Your body starts breaking down long before you’re ready or expected, despite every warning you heard your whole life.
It's traumatic for many. People start to realize that they actually age in their 30s and turn to weird shit because they don't know how to deal with trauma of aging.
Rampant discrimination against older people, especially women is crazy and something you don't fully notice until you or your peers are affected directly.
In your mid 30s all the pets you and your friends got as your first pets as “adults” die.
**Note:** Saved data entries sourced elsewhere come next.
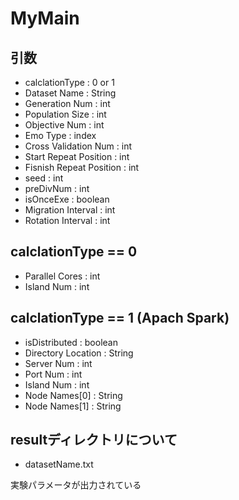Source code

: # MyMain

## 引数

 + calclationType : 0 or 1
 + Dataset Name : String
 + Generation Num : int
 + Population Size : int
 + Objective Num : int
 + Emo Type : index
 + Cross Validation Num : int
 + Start Repeat Position : int
 + Fisnish Repeat Position : int
 + seed : int
 + preDivNum : int
 + isOnceExe : boolean
 + Migration Interval : int
 + Rotation Interval : int

## calclationType == 0

 + Parallel Cores : int
 + Island Num : int

## calclationType == 1 (Apach Spark)

 + isDistributed : boolean
 + Directory Location : String
 + Server Num : int
 + Port Num : int
 + Island Num : int
 + Node Names[0] : String
 + Node Names[1] : String

## resultディレクトリについて

 + datasetName.txt

 実験パラメータが出力されている
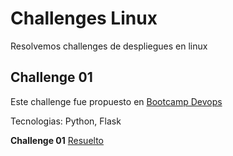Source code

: # Challenges Linux

Resolvemos challenges de despliegues en linux

## Challenge 01

Este challenge fue propuesto en [Bootcamp Devops](https://bootcamp.295devops.com/Linux/challenge-linux/challenge-02)

Tecnologias: Python, Flask


**Challenge 01** [Resuelto](./challenge01/README.md)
That first dog for your first place? Dead. That first cat after college? Dead. They all die in the same ~5 years period so you relive your loss through your friends over and over, and dog save you if those happened to be the pets your children were born with… it’s so hard
RIP Evey, Momo, Bonnie, Otie, Maddoc, Buddy Lee, Twinkie, Blue and Pippen, among so many others, we still miss you 💔
My wife and I have been married for 15 years, our 9th cat is now 2 years old.
We started with my two, and her two. Magic (1), Carmen (2), Max (3), and Paddy (4).
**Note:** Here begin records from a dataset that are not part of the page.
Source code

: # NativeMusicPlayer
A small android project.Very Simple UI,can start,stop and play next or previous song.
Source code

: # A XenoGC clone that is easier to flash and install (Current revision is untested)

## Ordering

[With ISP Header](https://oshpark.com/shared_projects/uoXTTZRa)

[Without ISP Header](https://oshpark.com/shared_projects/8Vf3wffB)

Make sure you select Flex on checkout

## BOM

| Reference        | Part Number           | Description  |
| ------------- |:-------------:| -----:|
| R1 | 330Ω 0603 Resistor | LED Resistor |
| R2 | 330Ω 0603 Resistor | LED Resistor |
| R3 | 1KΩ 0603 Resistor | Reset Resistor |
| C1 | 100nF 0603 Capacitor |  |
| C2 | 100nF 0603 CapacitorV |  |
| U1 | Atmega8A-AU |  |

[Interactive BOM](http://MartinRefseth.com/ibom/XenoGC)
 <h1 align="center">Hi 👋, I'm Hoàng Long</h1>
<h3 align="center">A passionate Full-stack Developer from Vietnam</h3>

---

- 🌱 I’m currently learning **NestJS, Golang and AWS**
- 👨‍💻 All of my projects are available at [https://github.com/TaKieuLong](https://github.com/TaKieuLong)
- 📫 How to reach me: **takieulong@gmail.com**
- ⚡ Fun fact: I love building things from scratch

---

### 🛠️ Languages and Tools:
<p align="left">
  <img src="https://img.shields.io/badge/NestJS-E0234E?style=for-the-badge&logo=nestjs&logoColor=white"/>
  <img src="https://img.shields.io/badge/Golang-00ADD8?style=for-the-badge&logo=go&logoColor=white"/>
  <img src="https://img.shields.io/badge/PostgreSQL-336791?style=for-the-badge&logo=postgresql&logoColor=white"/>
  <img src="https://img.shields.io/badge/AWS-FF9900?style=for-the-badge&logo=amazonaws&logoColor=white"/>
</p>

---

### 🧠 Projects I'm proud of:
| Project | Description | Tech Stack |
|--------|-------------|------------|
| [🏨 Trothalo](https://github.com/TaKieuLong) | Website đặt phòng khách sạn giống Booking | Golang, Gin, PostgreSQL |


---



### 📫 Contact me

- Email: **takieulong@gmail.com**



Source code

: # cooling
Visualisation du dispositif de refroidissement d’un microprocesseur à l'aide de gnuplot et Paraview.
We lost Magic and Carmen (siblings) when they were 15. Then Paddy.
We took in Whisper (5), as a stray, then got Rocket (6) and Keanu (7).
We were forced to downsize and limited to two cats. Our son was attached to Max, and took him. He later died from cancer.
Whisper DEMANDED the outdoor life and was adopted by a horse farm where he was hit by a car.
When we bought a house, two of our neighbor cats had litters so we took in Lorelei (8) and Willow (9).
You get smarter but young people keep being dumb.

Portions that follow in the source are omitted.